Configuring Augmentation

In the App

In the simulation form, once a voice target is selected, open Advanced Settings and scroll to Voice Simulation Settings:

  1. Background Noise: Select a profile from the dropdown (Cafeteria, Classroom, Office Babble, Traffic, or None), then set the Signal to Noise Ratio (-5 to 25 dB). Lower SNR means more noise relative to the speaker.

  2. Voice Augmentation: Pick one strategy from the chips: Barge-In, Backchannel, Directed Speech, Secondary Speaker, or Concurrent Ask. Each strategy shows its own parameter fields when selected.

  3. Background noise and the augmentation strategy are independent controls. Combine noise with one strategy (e.g. noise + barge-in); you cannot select two strategies at once.

Voice Simulation Settings with a Background Noise profile, SNR field, and the Barge-In augmentation chip selectedVoice Simulation Settings with a Background Noise profile, SNR field, and the Barge-In augmentation chip selected
UI vs SDK defaults

Some parameter defaults differ between the UI form and the server/SDK. Where they differ, the strategy parameter tables below note the server defaults. If you need the same behavior across both paths, set values explicitly.

From the SDK

Pass an Augmentation container to okareo.run_simulation(...). Each strategy has a typed config class in okareo.augmentations; set one strategy field, or noise plus one other.
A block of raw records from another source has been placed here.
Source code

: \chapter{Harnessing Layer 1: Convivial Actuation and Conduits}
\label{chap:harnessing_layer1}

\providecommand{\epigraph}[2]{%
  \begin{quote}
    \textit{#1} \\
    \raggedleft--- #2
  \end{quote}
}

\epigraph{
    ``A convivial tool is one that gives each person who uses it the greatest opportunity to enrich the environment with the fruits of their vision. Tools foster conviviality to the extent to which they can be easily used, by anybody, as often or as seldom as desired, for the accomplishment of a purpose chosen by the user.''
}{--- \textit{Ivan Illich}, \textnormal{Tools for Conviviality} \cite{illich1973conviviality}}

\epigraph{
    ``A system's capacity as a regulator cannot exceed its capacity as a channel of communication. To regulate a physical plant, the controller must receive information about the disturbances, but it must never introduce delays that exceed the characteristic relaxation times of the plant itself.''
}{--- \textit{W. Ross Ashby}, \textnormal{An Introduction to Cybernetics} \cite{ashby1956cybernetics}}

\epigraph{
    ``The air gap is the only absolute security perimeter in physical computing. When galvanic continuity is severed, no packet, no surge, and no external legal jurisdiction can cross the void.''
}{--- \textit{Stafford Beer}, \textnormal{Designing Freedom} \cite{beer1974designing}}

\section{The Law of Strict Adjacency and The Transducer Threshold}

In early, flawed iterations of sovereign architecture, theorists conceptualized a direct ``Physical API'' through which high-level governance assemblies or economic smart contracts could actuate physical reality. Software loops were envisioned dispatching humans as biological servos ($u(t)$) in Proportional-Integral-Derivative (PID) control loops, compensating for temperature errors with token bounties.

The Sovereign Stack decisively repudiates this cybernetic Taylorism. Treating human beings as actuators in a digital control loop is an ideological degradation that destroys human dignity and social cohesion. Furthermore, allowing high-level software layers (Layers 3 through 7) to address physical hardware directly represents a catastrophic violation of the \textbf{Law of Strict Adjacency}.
from okareo.augmentations import Augmentation, BargeInAugmentation, NoiseAugmentation

result = okareo.run_simulation(
name="Noise + Barge-In",
target=target,
scenario=scenario,
driver=driver,
max_turns=5,
first_turn="driver",
checks=["avg_turn_taking_latency", "result_completed"],
augmentation=Augmentation(
noise=NoiseAugmentation(profile="cafeteria", snr_db=10),
barge_in=BargeInAugmentation(
probability=0.5,
min_offset_ms=200,
max_offset_ms=600,
prompt="Ask for a very short polite interruption.",
),
),
)
print(f"Results: {result.app_link}")

The strategy classes are NoiseAugmentation, BargeInAugmentation, BackchannelAugmentation, DirectedSpeechAugmentation, SecondarySpeakerAugmentation, and CAPAugmentation, matching the strategy keys in the table above.

Strategy Parameters

Parameter names, types, and defaults below are from the server strategy constructors (the source of truth for what the API accepts).

noise

ParameterTypeValid valuesDefault
noise_profilestringcafeteria, classroom, office_babble, trafficrequired (no default)
noise_snr_dbnumber-5 to 2510
seedint or nullAny integer for reproducibilitynull

Lower SNR = more noise relative to the speaker. 10 is moderate; try 0 to 5 for stress conditions.

tip

The UI form defaults noise_profile to cafeteria, but the API requires you to specify it explicitly. Omitting it returns a 400 error.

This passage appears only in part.